Description (last modified by teor)

The bandwidth file timestamp should be the last time a relay was scanned. But we say it's the file creation time, which is wrong.

in torflow, the timestamp is actually the oldest of the most recent timestamps for all scanners:
https://gitweb.torproject.org/torflow.git/tree/NetworkScanners/BwAuthority/aggregate.py#n409
(This is buggy in small networks, because the unmeasured node scanner may end up in a state where is never has any nodes to scan. But we are not fixing torflow bugs.)

Here's how I suggest we fix the spec issue:

Replace the initial Timestamp with:

  Timestamp NL

    [At start, exactly once.]

    The Unix Epoch time in seconds of the most recent scanner result.

    If there are multiple scanners which can fail independently, implementations
    SHOULD take the most recent timestamp from each scanner and use the
    oldest value.

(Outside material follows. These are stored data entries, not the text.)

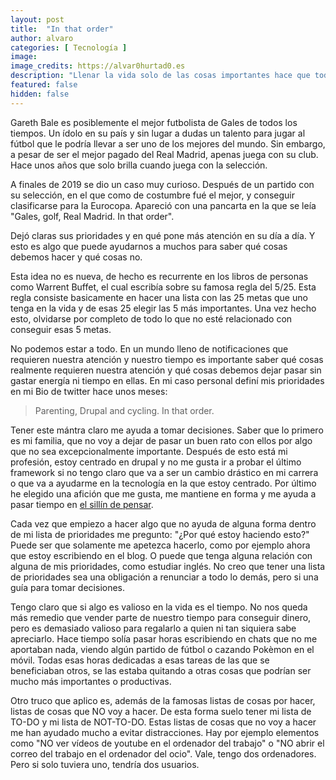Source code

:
 ```yaml
---
layout: post
title:  "In that order"
author: alvaro
categories: [ Tecnología ]
image: 
image_credits: https://alvar0hurtad0.es
description: "Llenar la vida solo de las cosas importantes hace que todo sea más sencillo"
featured: false
hidden: false
---
```


Gareth Bale es posiblemente el mejor futbolista de Gales de todos los tiempos. Un ídolo en su país y sin lugar a dudas un talento para jugar al fútbol que le podría llevar a ser uno de los mejores del mundo. Sin embargo, a pesar de ser el mejor pagado del Real Madrid, apenas juega con su club. Hace unos años que solo brilla cuando juega con la selección.

A finales de 2019 se dio un caso muy curioso. Después de un partido con su selección, en el que como de costumbre fué el mejor, y conseguir clasificarse para la Eurocopa. Apareció con una pancarta en la que se leía "Gales, golf, Real Madrid. In that order".

Dejó claras sus prioridades y en qué pone más atención en su día a día. Y esto es algo que puede ayudarnos a muchos para saber qué cosas debemos hacer y qué cosas no.

Esta idea no es nueva, de hecho es recurrente en los libros de personas como Warrent Buffet, el cual escribía sobre su famosa regla del 5/25. Esta regla consiste basicamente en hacer una lista con las 25 metas que uno tenga en la vida y de esas 25 elegir las 5 más importantes. Una vez hecho esto, olvidarse por completo de todo lo que no esté relacionado con conseguir esas 5 metas.

No podemos estar a todo. En un mundo lleno de notificaciones que requieren nuestra atención y nuestro tiempo es importante saber qué cosas realmente requieren nuestra atención y qué cosas debemos dejar pasar sin gastar energía ni tiempo en ellas. En mi caso personal definí mis prioridades en mi Bio de twitter hace unos meses:

<blockquote>
Parenting, Drupal and cycling. In that order.
</blockquote>

Tener este mántra claro me ayuda a tomar decisiones. Saber que lo primero es mi familia, que no voy a dejar de pasar un buen rato con ellos por algo que no sea excepcionalmente importante. Después de esto está mi profesión, estoy centrado en drupal y no me gusta ir a probar el último framework si no tengo claro que va a ser un cambio drástico en mi carrera o que va a ayudarme en la tecnología en la que estoy centrado. Por último he elegido una afición que me gusta, me mantiene en forma y me ayuda a pasar tiempo en [el sillín de pensar](/el-sillin-de-pensar/ "El sillín de pensar").

Cada vez que empiezo a hacer algo que no ayuda de alguna forma dentro de mi lista de prioridades me pregunto: "¿Por qué estoy haciendo esto?" Puede ser que solamente me apetezca hacerlo, como por ejemplo ahora que estoy escribiendo en el blog. O puede que tenga alguna relación con alguna de mis prioridades, como estudiar inglés. No creo que tener una lista de prioridades sea una obligación a renunciar a todo lo demás, pero si una guía para tomar decisiones.

Tengo claro que si algo es valioso en la vida es el tiempo. No nos queda más remedio que vender parte de nuestro tiempo para conseguir dinero, pero es demasiado valioso para regalarlo a quien ni tan siquiera sabe apreciarlo. Hace tiempo solía pasar horas escribiendo en chats que no me aportaban nada, viendo algún partido de fútbol o cazando Pokèmon en el móvil. Todas esas horas dedicadas a esas tareas de las que se beneficiaban otros, se las estaba quitando a otras cosas que podrían ser mucho más importantes o productivas.

Otro truco que aplico es, además de la famosas listas de cosas por hacer, listas de cosas que NO voy a hacer. De esta forma suelo tener mi lista de TO-DO y mi lista de NOT-TO-DO. Estas listas de cosas que no voy a hacer me han ayudado mucho a evitar distracciones. Hay por ejemplo elementos como "NO ver vídeos de youtube en el ordenador del trabajo" o "NO abrir el correo del trabajo en el ordenador del ocio". Vale, tengo dos ordenadores. Pero si solo tuviera uno, tendría dos usuarios.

This ensures all the scanners continue running.

    If there are scanners that do not run continuously, they SHOULD be excluded
    from the timestamp calculation,

    It does not follow the KeyValue format for backwards
    compatibility with version 1.0.0.

Add a file creation date:

  "file_created=" DateTime NL

    [Zero or one time.]

    The date and time timestamp in ISO 8601 format and UTC time zone
    when the file was created.

    This Line has been added in version 1.1.0 of this specification.

Add a latest bandwidth in human-readable format:

  "latest_bandwidth=" DateTime NL

    [Zero or one time.]

    The date and time timestamp in ISO 8601 format and UTC time zone
    of the most recent scanner result.

    This time MUST be identical to the initial Timestamp line.

    This duplicate value is included to make the format easier for people
    to read.

    This Line has been added in version 1.1.0 of this specification.

Child Tickets

Change History (20)

comment:1 Changed 16 months ago by teor

Status: assignedneeds_review

comment:2 Changed 16 months ago by teor

Description: modified (diff)

Clarify what we are fixing

comment:3 Changed 16 months ago by juga

Status: needs_reviewneeds_revision

I added what you suggest, just changed scanner by generator and formatted 72 characters per line.
See https://github.com/torproject/torspec/pull/10

comment:4 Changed 16 months ago by juga

Hmm, timestamp and version have fixed positions, but i don't remember now if we commented that software and software_version should be in 3rd and 4th positions or they can be in arbitrary positions.

comment:5 in reply to:  4 Changed 16 months ago by teor

I reviewed your changes.
I noticed a missed "scanner".
I also noticed an ambiguity introduced by using "generator".

Please flip to merge_ready once you're done.

Replying to juga:

Hmm, timestamp and version have fixed positions,

Timestamp needs to be the first line because that's what all tor implementations expect.
Version needs to be the second line because it can change how the rest of the file is parsed.

but i don't remember now if we commented that software and software_version should be in 3rd and 4th positions or they can be in arbitrary positions.

We have always said they can be in arbitrary positions.

Is there any reason that they need to be near the top?
Otherwise, let's not have a restriction.

comment:6 Changed 16 months ago by juga

Is there any reason that they need to be near the top?

i can't think of any. Initially we added them with that order in sbws, i just forgot to change that.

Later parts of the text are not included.